I have never smoked, but my father was a smoker when I was growing up. I actually do have a slightly productive cough most mornings. I probably walk about 16 kilometres a week, and I do notice some shortness of breath on long uphill sections, though I can walk briskly in level areas with no problem.
She said it is not advanced enough to require an inhaler at this time. I am bothered by this very easy “diagnosis” on the basis of one simple test. I wonder if I should ask to be referred to a pulmonologist for a more thorough evaluation.
The test your doctor performed is called office spirometry, and it is useful for monitoring known pulmonary diseases, especially COPD and asthma. However, by itself, it is inadequate to make the diagnosis of COPD, which I am not sure you have.
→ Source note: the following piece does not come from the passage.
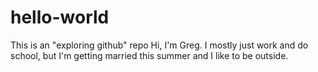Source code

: # hello-world
This is an "exploring github" repo
Hi, I'm Greg.
I mostly just work and do school, but I'm getting married this summer and I like to be outside.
The diagnosis of COPD is made in people with persistent respiratory symptoms, usually shortness of breath or coughing. Spirometry will usually show obstruction to airflow. Formal pulmonary function testing, which is an extensive process taking an hour or so with a skilled and experienced technician, is ideal for determining severity.
The problem with getting a breathing test in someone who has no significant symptoms is that you can find someone whose test results are at or just below the lower limit of normal, and the diagnosis is unclear.
The prognosis for people with mild airway obstruction but with no symptoms of COPD is much better than for people with COPD and who continue to smoke. For this reason, using spirometry as a screening
test for everyone is not recommended.
Without knowing the exact results of your spirometry, I suspect you do not have COPD, given your absence of smoking and your extremely mild symptoms.
A comprehensive exam by a pulmonologist would be definitive and may help you be less anxious about the results you have now.
Dear Dr. Roach: My wife is wondering whether vitamin supplements such as the AREDS-2 formulation would help lower the chance of developing macular degeneration. Both her parents suffered from that.
The AREDS-2 vitamins are used in people with dry age-related macular degeneration to slow progression of the disease. Although it would make sense that the same treatment that slows existing disease might prevent it from coming on in the first place, the trials that have been done to test whether that is true were unable to show a benefit from the vitamin formulation. Only people with moderate disease showed benefit.
The benefit was not huge: 11 people would need to be treated for seven years to prevent progression in one person.
I suspect there is some slight benefit, but it is so small that even moderately large trials are unable to prove it.